BOOK REVIEWS

 |SNAKEPIT|

MOSES ISEGAWA


    In Snakepit, a powerful novel set in Idi Amin’s Uganda, Isegawa tells the story of a young man named Bat Katanga, who has just returned to his homeland after two years in Britain. While Bat completed a postgraduate degree at Cambridge, he watched from afar as “flag independence gave way to economic independence” in Uganda, his chances to make a fortune there increasing with each “reform” imposed by Idi Amin.

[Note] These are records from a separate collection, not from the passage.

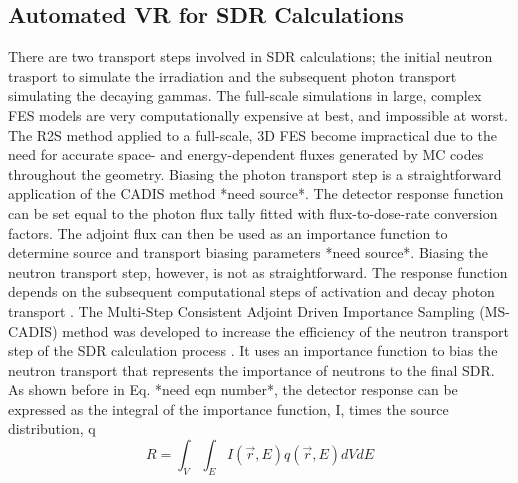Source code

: \subsection{Automated VR for SDR Calculations}
There are two transport steps involved in SDR calculations; the initial
neutron trasport to simulate the irradiation and the subsequent photon
transport simulating the decaying gammas.  The full-scale simulations in
large, complex FES models are very computationally expensive at best, and
impossible at worst.
The R2S method applied to a full-scale, 3D FES become impractical due to the
need for accurate space- and energy-dependent fluxes generated by MC codes 
throughout the geometry.  Biasing the photon transport step is a
straightforward application of the CADIS method *need source*.  The detector
response function  can be set equal to the photon flux tally fitted with
flux-to-dose-rate conversion factors.  The adjoint flux can then be used as an
importance function to determine source and transport biasing parameters *need
source*.  Biasing the neutron transport step, however, is not as
straightforward.  The response function depends on the subsequent
computational steps of activation and decay photon transport \cite{Ibrahim_2015}.
The Multi-Step Consistent Adjoint Driven Importance Sampling (MS-CADIS) method
was developed to increase the efficiency of the neutron transport step of the
SDR calculation process \cite{Ibrahim_2015}.  It uses an importance function
to bias the neutron transport that represents the importance of neutrons to
the final SDR.
As shown before in Eq. *need eqn number*, the detector response can be
expressed as the integral of the importance function, I, times the source
distribution, q
\begin{equation} \label{eq:4.1}
R = \int_{V}\int_{E} 
    I(\overrightarrow{r}, E)
    q(\overrightarrow{r}, E)
    dV dE
\end{equation}
 
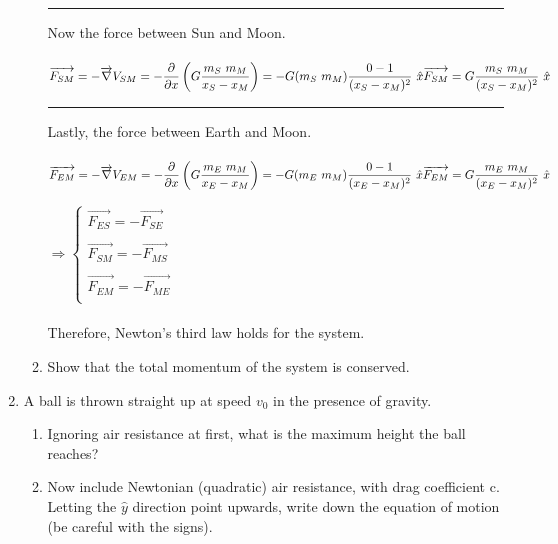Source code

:\documentclass[fleqn]{article}
\begin{document}
\begin{enumerate}
\begin{enumerate}
      \textcolor{hwColor}{
        \rule{15cm}{1pt}
      }

      \textcolor{hwColor}{
        Now the force between Sun and Moon. \\ \\
        $
          \overrightarrow{F_{SM}}=-\overrightarrow{\nabla}V_{SM}=-\dfrac{\partial}{\partial x}\left(G\dfrac{m_S ~ m_M}{x_S-x_M}\right)=-G(m_S ~ m_M)\dfrac{0-1}{(x_S-x_M)^2} ~ \hat{x} \\
          \\
          \overrightarrow{F_{SM}}=G\dfrac{m_S ~ m_M}{(x_S-x_M)^2} ~ \hat{x} \\
        $
      }

      \textcolor{hwColor}{
        \rule{15cm}{1pt}
      }

      \textcolor{hwColor}{
        Lastly, the force between Earth and Moon. \\ \\
        $
          \overrightarrow{F_{EM}}=-\overrightarrow{\nabla}V_{EM}=-\dfrac{\partial}{\partial x}\left(G\dfrac{m_E ~ m_M}{x_E-x_M}\right)=-G(m_E ~ m_M)\dfrac{0-1}{(x_E-x_M)^2} ~ \hat{x} \\
          \\
          \overrightarrow{F_{EM}}=G\dfrac{m_E ~ m_M}{(x_E-x_M)^2} ~ \hat{x} \\
        $
      }


      \textcolor{hwColor}{
        $
          \Longrightarrow \begin{cases}
            \overrightarrow{F_{ES}}=-\overrightarrow{F_{SE}} \\
            \\
            \overrightarrow{F_{SM}}=-\overrightarrow{F_{MS}} \\
            \\
            \overrightarrow{F_{EM}}=-\overrightarrow{F_{ME}} \\
          \end{cases}
        $
        \\
        \\
        Therefore, Newton’s third law holds for the system.
      }


      \item Show that the total momentum of the system is conserved.
    \end{enumerate}

    \item A ball is thrown straight up at speed $v_0$ in the presence of gravity.
    \begin{enumerate}
      \item Ignoring air resistance at first, what is the maximum height the
      ball reaches?
      \item Now include Newtonian (quadratic) air resistance, with drag coefficient c. Letting the $\hat{y}$ direction point upwards, write down the
      equation of motion (be careful with the signs).


\end{enumerate}
\end{enumerate}
\end{document}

When Bat lands a job as a Bureaucrat II in the Ministry of Power and Communications, he feels himself entering the top echelons of government, his sense of honor and honesty firmly intact: “Everything seemed to have been building to this moment, his triumphant entry into the bastions of power.” But when he is threatened into taking bribe from a Saudi prince, he unwittingly begins a journey—both psychological and physical—into the darkest and most dangerous precincts of the madness that was Amin’s Uganda.
As Bat’s life begins to unravel, we see the men and women whose lives intersect his: General Bazooka, his superior at the ministry—“a creature of people’s fears and prejudices”—a man slowly losing Amin’s approval, and with it any sense of safety or sanity; Victoria, who bears both Bat’s child and a deadly grudge against him; Bat’s family and friends, coping with the advantages and disadvantages of knowing someone in high places; Bat’s wife, Babit, who pays the ultimate price for his mistakes; Robert Ashes, the mercenary Englishman who insinuates himself into Amin’s trust—and who will be the only one left standing after Amin’s downfall.
Snakepit is a dark picaresque that brilliantly depicts the life and death of a nation run by men gorged on power and paranoia. It is an extraordinarily revealing, deeply humanizing exploration of the experience of virulent corruption. It is a fiercely compelling novel.